- Exercise instructions -
Every line of the data below should be printed exactly.

- Supplied records -
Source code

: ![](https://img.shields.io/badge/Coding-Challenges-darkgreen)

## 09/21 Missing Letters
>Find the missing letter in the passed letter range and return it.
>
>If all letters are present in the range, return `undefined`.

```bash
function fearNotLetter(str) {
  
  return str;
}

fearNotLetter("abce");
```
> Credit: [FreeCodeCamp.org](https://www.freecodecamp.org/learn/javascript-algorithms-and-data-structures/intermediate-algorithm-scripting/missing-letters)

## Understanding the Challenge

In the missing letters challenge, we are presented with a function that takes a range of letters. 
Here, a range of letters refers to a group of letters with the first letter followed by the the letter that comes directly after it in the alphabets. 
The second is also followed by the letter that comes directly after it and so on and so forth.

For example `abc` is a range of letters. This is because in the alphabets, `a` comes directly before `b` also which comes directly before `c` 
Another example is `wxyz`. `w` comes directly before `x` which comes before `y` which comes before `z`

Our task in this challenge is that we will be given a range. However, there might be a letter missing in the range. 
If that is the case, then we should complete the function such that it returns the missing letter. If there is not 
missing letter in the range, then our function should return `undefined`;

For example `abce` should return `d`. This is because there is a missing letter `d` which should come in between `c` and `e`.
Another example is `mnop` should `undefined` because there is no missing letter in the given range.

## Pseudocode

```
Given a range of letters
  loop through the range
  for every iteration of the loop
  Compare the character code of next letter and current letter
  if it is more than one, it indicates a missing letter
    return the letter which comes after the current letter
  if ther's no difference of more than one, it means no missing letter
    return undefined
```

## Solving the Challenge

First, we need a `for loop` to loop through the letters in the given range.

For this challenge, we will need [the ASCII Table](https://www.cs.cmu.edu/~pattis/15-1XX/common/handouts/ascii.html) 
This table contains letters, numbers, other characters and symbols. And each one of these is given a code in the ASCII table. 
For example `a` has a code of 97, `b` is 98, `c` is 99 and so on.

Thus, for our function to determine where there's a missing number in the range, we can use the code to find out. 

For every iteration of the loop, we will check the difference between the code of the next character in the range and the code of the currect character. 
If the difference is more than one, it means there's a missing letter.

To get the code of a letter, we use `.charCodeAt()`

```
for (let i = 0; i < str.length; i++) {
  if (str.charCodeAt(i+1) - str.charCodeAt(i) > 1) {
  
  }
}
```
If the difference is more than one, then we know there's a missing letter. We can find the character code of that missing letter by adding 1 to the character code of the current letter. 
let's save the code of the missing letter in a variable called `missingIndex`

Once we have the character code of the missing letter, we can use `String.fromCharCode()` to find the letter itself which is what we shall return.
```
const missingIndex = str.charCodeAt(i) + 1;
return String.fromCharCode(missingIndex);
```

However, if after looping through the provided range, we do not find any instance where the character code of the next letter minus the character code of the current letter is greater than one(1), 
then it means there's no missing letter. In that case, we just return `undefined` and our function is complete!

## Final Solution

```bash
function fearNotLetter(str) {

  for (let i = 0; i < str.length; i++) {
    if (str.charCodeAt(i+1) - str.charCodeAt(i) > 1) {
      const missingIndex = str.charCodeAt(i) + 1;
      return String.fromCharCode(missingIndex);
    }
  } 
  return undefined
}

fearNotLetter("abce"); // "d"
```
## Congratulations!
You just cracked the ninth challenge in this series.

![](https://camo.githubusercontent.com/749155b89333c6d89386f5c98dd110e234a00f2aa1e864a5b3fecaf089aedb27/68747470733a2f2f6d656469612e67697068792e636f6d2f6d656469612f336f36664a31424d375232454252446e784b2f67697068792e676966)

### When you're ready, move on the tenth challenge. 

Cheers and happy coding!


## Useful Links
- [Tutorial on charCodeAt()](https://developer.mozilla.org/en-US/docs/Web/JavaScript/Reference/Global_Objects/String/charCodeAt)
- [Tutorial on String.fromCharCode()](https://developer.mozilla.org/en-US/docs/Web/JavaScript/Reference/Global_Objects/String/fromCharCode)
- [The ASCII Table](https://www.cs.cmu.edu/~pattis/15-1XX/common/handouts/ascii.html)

- Exercise response -
Source code

: ![](https://img.shields.io/badge/Coding-Challenges-darkgreen)

## 09/21 Missing Letters
>Find the missing letter in the passed letter range and return it.
>
>If all letters are present in the range, return `undefined`.

```bash
function fearNotLetter(str) {
  
  return str;
}

fearNotLetter("abce");
```
> Credit: [FreeCodeCamp.org](https://www.freecodecamp.org/learn/javascript-algorithms-and-data-structures/intermediate-algorithm-scripting/missing-letters)

## Understanding the Challenge

In the missing letters challenge, we are presented with a function that takes a range of letters. 
Here, a range of letters refers to a group of letters with the first letter followed by the the letter that comes directly after it in the alphabets. 
The second is also followed by the letter that comes directly after it and so on and so forth.

For example `abc` is a range of letters. This is because in the alphabets, `a` comes directly before `b` also which comes directly before `c` 
Another example is `wxyz`. `w` comes directly before `x` which comes before `y` which comes before `z`

Our task in this challenge is that we will be given a range. However, there might be a letter missing in the range. 
If that is the case, then we should complete the function such that it returns the missing letter. If there is not 
missing letter in the range, then our function should return `undefined`;

For example `abce` should return `d`. This is because there is a missing letter `d` which should come in between `c` and `e`.
Another example is `mnop` should `undefined` because there is no missing letter in the given range.

## Pseudocode

```
Given a range of letters
  loop through the range
  for every iteration of the loop
  Compare the character code of next letter and current letter
  if it is more than one, it indicates a missing letter
    return the letter which comes after the current letter
  if ther's no difference of more than one, it means no missing letter
    return undefined
```

## Solving the Challenge

First, we need a `for loop` to loop through the letters in the given range.

For this challenge, we will need [the ASCII Table](https://www.cs.cmu.edu/~pattis/15-1XX/common/handouts/ascii.html) 
This table contains letters, numbers, other characters and symbols. And each one of these is given a code in the ASCII table. 
For example `a` has a code of 97, `b` is 98, `c` is 99 and so on.

Thus, for our function to determine where there's a missing number in the range, we can use the code to find out. 

For every iteration of the loop, we will check the difference between the code of the next character in the range and the code of the currect character. 
If the difference is more than one, it means there's a missing letter.

To get the code of a letter, we use `.charCodeAt()`

```
for (let i = 0; i < str.length; i++) {
  if (str.charCodeAt(i+1) - str.charCodeAt(i) > 1) {
  
  }
}
```
If the difference is more than one, then we know there's a missing letter. We can find the character code of that missing letter by adding 1 to the character code of the current letter. 
let's save the code of the missing letter in a variable called `missingIndex`

Once we have the character code of the missing letter, we can use `String.fromCharCode()` to find the letter itself which is what we shall return.
```
const missingIndex = str.charCodeAt(i) + 1;
return String.fromCharCode(missingIndex);
```

However, if after looping through the provided range, we do not find any instance where the character code of the next letter minus the character code of the current letter is greater than one(1), 
then it means there's no missing letter. In that case, we just return `undefined` and our function is complete!

## Final Solution

```bash
function fearNotLetter(str) {

  for (let i = 0; i < str.length; i++) {
    if (str.charCodeAt(i+1) - str.charCodeAt(i) > 1) {
      const missingIndex = str.charCodeAt(i) + 1;
      return String.fromCharCode(missingIndex);
    }
  } 
  return undefined
}

fearNotLetter("abce"); // "d"
```
## Congratulations!
You just cracked the ninth challenge in this series.

![](https://camo.githubusercontent.com/749155b89333c6d89386f5c98dd110e234a00f2aa1e864a5b3fecaf089aedb27/68747470733a2f2f6d656469612e67697068792e636f6d2f6d656469612f336f36664a31424d375232454252446e784b2f67697068792e676966)

### When you're ready, move on the tenth challenge. 

Cheers and happy coding!


## Useful Links
- [Tutorial on charCodeAt()](https://developer.mozilla.org/en-US/docs/Web/JavaScript/Reference/Global_Objects/String/charCodeAt)
- [Tutorial on String.fromCharCode()](https://developer.mozilla.org/en-US/docs/Web/JavaScript/Reference/Global_Objects/String/fromCharCode)
- [The ASCII Table](https://www.cs.cmu.edu/~pattis/15-1XX/common/handouts/ascii.html)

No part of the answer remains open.